Each line in the records below, from the one that contains "vec3 *particles = //..." to the one that contains "stop the simulation", should be reproduced exactly, the first and last included.

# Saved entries
[Start of Attachment]

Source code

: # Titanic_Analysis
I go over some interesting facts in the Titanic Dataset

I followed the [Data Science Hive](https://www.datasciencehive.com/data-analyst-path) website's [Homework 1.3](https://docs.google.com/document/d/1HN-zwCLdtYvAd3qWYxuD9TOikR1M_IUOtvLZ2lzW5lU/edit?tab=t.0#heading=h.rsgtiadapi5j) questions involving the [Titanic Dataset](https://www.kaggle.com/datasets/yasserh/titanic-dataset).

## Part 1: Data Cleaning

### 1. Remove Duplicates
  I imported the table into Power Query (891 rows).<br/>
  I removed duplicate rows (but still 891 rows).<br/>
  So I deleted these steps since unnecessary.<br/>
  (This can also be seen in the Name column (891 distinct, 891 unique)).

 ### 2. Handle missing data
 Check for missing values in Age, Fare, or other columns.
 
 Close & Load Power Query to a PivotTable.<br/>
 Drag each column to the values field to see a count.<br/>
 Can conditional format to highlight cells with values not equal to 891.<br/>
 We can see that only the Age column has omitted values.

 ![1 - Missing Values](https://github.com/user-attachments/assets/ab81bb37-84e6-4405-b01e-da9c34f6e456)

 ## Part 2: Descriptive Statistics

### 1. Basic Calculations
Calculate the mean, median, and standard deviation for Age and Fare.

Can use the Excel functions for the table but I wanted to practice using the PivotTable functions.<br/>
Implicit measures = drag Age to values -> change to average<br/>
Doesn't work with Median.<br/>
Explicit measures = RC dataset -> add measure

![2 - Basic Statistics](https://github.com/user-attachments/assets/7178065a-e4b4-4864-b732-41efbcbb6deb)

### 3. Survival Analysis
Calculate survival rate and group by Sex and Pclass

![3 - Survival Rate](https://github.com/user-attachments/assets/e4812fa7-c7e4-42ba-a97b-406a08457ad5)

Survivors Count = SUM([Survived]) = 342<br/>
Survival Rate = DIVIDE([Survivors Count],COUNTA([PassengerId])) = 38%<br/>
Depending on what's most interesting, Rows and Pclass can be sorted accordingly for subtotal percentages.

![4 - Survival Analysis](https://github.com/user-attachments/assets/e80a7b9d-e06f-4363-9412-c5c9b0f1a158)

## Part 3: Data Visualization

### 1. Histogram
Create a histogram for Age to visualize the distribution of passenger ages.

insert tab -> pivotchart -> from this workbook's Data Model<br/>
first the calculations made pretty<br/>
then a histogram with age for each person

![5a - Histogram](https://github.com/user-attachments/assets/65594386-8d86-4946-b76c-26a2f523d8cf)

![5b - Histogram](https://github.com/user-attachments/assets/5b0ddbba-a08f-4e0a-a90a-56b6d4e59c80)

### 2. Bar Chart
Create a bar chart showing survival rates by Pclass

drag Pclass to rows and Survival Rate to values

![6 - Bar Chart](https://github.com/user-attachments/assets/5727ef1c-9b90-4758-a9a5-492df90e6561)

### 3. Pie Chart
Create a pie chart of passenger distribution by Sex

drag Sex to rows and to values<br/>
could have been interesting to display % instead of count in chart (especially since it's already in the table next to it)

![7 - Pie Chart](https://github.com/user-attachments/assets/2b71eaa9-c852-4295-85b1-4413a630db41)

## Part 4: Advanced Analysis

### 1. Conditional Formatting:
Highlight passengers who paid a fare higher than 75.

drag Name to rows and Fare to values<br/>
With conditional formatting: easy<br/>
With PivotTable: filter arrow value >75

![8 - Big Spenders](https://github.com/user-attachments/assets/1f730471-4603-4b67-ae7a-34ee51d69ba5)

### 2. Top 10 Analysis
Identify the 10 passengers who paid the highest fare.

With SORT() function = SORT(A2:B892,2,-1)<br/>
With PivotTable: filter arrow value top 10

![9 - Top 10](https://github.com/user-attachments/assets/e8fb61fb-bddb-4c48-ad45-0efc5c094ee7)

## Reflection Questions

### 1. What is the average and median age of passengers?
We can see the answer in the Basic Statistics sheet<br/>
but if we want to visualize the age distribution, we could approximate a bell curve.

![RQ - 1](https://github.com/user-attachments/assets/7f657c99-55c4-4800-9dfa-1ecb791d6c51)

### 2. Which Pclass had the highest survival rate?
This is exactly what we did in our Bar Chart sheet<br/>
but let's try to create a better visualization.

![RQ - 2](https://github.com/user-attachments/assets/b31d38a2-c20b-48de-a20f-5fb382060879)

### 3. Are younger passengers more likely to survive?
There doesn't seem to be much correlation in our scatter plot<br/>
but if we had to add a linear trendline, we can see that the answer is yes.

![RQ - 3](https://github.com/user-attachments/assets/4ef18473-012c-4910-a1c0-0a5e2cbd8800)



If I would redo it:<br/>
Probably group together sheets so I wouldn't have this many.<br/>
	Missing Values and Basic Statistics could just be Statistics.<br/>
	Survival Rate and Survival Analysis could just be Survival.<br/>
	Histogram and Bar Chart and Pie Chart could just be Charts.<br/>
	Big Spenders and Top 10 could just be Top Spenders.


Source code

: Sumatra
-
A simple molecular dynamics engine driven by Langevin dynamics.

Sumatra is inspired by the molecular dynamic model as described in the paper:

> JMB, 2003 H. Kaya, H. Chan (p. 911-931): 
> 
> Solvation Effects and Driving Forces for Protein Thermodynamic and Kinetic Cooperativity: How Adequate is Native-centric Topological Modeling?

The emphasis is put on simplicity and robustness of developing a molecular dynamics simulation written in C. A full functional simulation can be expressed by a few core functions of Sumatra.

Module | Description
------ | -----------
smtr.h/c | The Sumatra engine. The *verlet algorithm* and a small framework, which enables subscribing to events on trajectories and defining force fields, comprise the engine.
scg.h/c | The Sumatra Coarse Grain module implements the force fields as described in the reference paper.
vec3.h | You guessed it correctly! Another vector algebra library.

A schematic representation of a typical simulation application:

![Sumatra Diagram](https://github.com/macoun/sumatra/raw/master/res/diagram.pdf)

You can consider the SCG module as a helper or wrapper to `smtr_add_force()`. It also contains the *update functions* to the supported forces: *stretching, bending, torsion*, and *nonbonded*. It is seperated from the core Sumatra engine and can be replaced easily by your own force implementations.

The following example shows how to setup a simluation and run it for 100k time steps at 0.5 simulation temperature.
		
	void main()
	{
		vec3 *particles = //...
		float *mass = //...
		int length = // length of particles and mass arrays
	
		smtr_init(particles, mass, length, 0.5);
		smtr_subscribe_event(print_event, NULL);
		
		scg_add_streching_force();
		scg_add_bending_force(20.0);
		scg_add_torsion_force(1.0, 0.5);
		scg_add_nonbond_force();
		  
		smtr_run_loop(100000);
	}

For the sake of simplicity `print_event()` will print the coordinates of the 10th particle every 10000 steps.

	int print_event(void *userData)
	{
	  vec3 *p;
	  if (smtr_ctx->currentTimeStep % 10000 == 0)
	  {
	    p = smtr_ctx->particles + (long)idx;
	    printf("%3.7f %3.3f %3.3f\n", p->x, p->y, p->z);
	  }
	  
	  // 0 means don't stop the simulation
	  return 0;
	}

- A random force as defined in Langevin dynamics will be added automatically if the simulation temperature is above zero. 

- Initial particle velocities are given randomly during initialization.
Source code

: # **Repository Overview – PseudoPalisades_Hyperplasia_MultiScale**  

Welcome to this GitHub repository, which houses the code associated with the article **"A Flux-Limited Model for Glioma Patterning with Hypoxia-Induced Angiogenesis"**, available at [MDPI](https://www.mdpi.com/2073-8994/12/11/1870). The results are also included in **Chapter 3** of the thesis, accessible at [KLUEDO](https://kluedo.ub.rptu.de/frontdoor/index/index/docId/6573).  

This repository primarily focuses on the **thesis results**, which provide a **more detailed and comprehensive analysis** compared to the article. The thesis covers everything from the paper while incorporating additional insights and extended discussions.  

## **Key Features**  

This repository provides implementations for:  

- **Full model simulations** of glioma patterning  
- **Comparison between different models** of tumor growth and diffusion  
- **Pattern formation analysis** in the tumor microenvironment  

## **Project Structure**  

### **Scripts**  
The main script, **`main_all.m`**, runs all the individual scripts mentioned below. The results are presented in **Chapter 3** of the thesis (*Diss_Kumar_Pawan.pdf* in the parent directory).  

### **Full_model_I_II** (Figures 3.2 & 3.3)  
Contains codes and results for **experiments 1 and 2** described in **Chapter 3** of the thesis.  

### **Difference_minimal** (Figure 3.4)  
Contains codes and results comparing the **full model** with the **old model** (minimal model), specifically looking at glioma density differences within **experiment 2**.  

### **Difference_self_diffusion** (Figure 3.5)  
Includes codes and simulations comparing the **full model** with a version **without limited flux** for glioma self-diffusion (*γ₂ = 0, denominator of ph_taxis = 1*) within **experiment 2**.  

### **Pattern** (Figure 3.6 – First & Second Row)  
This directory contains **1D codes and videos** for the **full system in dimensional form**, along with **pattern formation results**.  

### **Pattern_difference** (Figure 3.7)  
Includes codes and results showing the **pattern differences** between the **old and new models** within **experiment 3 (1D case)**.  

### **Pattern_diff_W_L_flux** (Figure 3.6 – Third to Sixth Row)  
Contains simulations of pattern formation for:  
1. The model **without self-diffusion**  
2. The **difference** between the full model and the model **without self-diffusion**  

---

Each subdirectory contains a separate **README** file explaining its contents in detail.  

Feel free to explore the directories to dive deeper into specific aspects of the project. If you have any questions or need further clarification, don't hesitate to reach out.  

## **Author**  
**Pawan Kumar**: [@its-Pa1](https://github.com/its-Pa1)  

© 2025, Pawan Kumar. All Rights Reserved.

[End of Attachment]

# Task output
		vec3 *particles = //...
		float *mass = //...
		int length = // length of particles and mass arrays
	
		smtr_init(particles, mass, length, 0.5);
		smtr_subscribe_event(print_event, NULL);
		
		scg_add_streching_force();
		scg_add_bending_force(20.0);
		scg_add_torsion_force(1.0, 0.5);
		scg_add_nonbond_force();
		  
		smtr_run_loop(100000);
	}

For the sake of simplicity `print_event()` will print the coordinates of the 10th particle every 10000 steps.

	int print_event(void *userData)
	{
	  vec3 *p;
	  if (smtr_ctx->currentTimeStep % 10000 == 0)
	  {
	    p = smtr_ctx->particles + (long)idx;
	    printf("%3.7f %3.3f %3.3f\n", p->x, p->y, p->z);
	  }
	  
	  // 0 means don't stop the simulation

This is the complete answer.